The answer must restate every entry below word for word.

**RECORDED INFORMATION**

== == ==

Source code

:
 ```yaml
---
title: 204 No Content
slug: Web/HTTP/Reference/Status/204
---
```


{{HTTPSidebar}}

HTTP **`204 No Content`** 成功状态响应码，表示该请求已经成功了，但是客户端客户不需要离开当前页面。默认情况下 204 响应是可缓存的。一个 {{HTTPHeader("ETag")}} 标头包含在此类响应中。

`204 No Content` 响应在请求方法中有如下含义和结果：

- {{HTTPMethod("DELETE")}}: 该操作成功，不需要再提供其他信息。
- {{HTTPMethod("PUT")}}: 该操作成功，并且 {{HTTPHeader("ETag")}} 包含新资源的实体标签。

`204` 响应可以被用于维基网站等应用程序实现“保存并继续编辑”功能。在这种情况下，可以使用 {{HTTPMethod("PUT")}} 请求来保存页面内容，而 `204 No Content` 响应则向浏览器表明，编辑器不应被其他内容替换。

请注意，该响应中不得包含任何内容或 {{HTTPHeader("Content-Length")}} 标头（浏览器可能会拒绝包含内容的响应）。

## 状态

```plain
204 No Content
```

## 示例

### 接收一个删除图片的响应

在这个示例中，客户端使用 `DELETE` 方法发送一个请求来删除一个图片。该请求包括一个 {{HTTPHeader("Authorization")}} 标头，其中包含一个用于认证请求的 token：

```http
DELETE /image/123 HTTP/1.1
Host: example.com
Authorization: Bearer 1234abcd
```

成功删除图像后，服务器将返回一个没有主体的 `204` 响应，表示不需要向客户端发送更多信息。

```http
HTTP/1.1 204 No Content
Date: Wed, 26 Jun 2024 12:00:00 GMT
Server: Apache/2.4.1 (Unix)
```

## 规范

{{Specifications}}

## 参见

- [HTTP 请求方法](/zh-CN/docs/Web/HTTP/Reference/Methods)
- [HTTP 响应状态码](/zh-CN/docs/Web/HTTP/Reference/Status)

== == ==

**ANSWER FOR THIS EXERCISE**
Source code

:
 ```yaml
---
title: 204 No Content
slug: Web/HTTP/Reference/Status/204
---
```


{{HTTPSidebar}}

HTTP **`204 No Content`** 成功状态响应码，表示该请求已经成功了，但是客户端客户不需要离开当前页面。默认情况下 204 响应是可缓存的。一个 {{HTTPHeader("ETag")}} 标头包含在此类响应中。

`204 No Content` 响应在请求方法中有如下含义和结果：

- {{HTTPMethod("DELETE")}}: 该操作成功，不需要再提供其他信息。
- {{HTTPMethod("PUT")}}: 该操作成功，并且 {{HTTPHeader("ETag")}} 包含新资源的实体标签。

`204` 响应可以被用于维基网站等应用程序实现“保存并继续编辑”功能。在这种情况下，可以使用 {{HTTPMethod("PUT")}} 请求来保存页面内容，而 `204 No Content` 响应则向浏览器表明，编辑器不应被其他内容替换。

请注意，该响应中不得包含任何内容或 {{HTTPHeader("Content-Length")}} 标头（浏览器可能会拒绝包含内容的响应）。

## 状态

```plain
204 No Content
```

## 示例

### 接收一个删除图片的响应

在这个示例中，客户端使用 `DELETE` 方法发送一个请求来删除一个图片。该请求包括一个 {{HTTPHeader("Authorization")}} 标头，其中包含一个用于认证请求的 token：

```http
DELETE /image/123 HTTP/1.1
Host: example.com
Authorization: Bearer 1234abcd
```

成功删除图像后，服务器将返回一个没有主体的 `204` 响应，表示不需要向客户端发送更多信息。

```http
HTTP/1.1 204 No Content
Date: Wed, 26 Jun 2024 12:00:00 GMT
Server: Apache/2.4.1 (Unix)
```

## 规范

{{Specifications}}

## 参见

- [HTTP 请求方法](/zh-CN/docs/Web/HTTP/Reference/Methods)
- [HTTP 响应状态码](/zh-CN/docs/Web/HTTP/Reference/Status)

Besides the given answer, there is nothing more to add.